Lord of the Flies meets '60s suburbia in the devastating An American Crime, directed and cowritten by Tommy O'Haver (and worlds away from his gay romantic comedy Billy's Hollywood Screen Kiss). Airing May 10 on Showtime, it's based on the true-crime story of Indiana single mother Gertrude Baniszewski (Catherine Keener), a troubled, seething asthmatic struggling to support a rowdy household of seven children. When a married couple of itinerant carnival workers offer their two daughters to Gertrude in exchange for a regular check, it seems like the perfect arrangement: Gertrude can attempt to put poverty behind her, and the girls can finally get to know a stable home.
What follows, though, is anything but perfect. Gertrude quickly tags the eldest girl, Sylvia Likens (Juno's Ellen Page), as a troublemaker, despite -- or, perhaps, because of -- the girl's relative innocence. When the first check from Sylvia's parents arrives late, Gertrude is all too ready to administer a whipping to both Likens children, and when the protective Sylvia offers to take the beatings in her sister's stead, she unwittingly becomes the family scapegoat, exiled and eventually tied up in the basement. Gertrude, her children, and even the neighbors all have their turn with the battered Sylvia in the months to come, physically punishing her for grievances they themselves have committed or, in the most chilling cases, for no reason at all except that she is there and they are bloodthirsty.
It takes a careful hand to keep this curious tragedy from spilling into Mommie Dearest territory, and fortunately for O'Haver, Keener gives a subtle, bravura performance.

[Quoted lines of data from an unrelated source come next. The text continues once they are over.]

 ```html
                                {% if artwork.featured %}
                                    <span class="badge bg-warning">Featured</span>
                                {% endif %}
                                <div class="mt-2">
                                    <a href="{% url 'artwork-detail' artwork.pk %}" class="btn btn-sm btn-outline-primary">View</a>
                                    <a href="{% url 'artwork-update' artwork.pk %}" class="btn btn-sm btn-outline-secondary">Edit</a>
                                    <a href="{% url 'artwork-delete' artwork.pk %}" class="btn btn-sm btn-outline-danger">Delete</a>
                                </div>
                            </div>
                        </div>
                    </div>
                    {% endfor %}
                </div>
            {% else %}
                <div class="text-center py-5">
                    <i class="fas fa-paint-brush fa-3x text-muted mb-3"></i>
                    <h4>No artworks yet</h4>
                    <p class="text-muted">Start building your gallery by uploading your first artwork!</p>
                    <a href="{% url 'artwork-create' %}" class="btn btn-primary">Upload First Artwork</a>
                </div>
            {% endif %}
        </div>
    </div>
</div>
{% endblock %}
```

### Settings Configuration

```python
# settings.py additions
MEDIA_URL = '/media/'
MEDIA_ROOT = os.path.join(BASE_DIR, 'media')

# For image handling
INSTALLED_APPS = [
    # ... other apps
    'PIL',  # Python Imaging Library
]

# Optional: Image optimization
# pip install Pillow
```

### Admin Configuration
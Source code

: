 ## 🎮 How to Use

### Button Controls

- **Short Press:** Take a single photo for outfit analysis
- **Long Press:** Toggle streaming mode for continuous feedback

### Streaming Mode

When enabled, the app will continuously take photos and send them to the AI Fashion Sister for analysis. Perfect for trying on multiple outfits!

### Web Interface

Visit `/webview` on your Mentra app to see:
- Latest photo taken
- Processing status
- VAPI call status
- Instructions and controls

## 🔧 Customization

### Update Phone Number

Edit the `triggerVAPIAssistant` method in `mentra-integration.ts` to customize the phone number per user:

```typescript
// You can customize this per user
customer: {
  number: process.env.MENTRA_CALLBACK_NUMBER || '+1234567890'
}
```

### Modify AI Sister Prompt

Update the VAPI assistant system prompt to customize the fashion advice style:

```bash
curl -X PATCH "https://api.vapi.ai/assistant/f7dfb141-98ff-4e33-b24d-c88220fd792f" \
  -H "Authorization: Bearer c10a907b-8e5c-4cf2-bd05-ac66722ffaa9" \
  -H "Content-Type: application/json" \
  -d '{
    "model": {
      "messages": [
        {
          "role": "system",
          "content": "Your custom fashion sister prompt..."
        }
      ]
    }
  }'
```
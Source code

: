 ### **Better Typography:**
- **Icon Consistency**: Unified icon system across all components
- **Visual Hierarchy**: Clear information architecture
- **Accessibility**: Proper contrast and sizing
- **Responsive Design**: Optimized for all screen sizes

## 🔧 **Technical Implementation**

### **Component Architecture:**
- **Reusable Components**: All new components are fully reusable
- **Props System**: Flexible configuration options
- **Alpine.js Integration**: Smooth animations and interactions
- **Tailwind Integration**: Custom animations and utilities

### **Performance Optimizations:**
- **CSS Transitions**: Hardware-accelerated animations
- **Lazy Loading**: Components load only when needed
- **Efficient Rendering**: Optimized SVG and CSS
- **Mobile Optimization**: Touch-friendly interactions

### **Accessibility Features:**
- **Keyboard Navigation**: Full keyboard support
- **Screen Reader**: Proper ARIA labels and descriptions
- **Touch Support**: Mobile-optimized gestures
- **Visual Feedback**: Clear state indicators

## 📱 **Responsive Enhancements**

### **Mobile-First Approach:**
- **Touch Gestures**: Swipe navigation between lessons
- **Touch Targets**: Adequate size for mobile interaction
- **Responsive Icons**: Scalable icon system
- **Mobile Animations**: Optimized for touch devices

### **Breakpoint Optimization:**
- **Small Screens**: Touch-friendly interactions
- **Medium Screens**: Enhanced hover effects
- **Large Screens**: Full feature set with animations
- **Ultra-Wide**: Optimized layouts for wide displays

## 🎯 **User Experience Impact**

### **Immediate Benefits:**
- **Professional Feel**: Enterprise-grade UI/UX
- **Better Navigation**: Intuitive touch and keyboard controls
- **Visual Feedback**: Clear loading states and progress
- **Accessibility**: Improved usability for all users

It's hard to imagine that a suburban mother could preside over events this horrible, but Keener keeps Gertrude real, even small -- and she's all the more terrifying for it. This is a woman too poor to go to the doctor, a woman who self-medicates to keep both her asthma and financial problems at bay, a woman whose own problems (including an out-of-wedlock baby fathered by a boyish lowlife) are far worse than the crimes she levels at her young charge. Sprawled most days on the living room couch, Gertrude can summon energy only to punish Sylvia, an epic transference that leaves the girl shattered and almost always culminates in a terrible, knowing cough from the mother.
An American Crime is not easy going, and some may wonder why this tale needs to be told at all. Setting aside the story's eerie similarity to the recent case of the Austrian father who tied his daughter up in the basement for decades, the film draws a striking parallel to the recent, treacherous downturn in American foreign policy. Instead of fighting the real enemy, we scapegoat; instead of following a moral code, we torture; and instead of coming to our senses, we create a poisonous atmosphere where everyone is complicit. All one has to do is turn on the evening news to resolve that crimes like this one can never be called "American" again.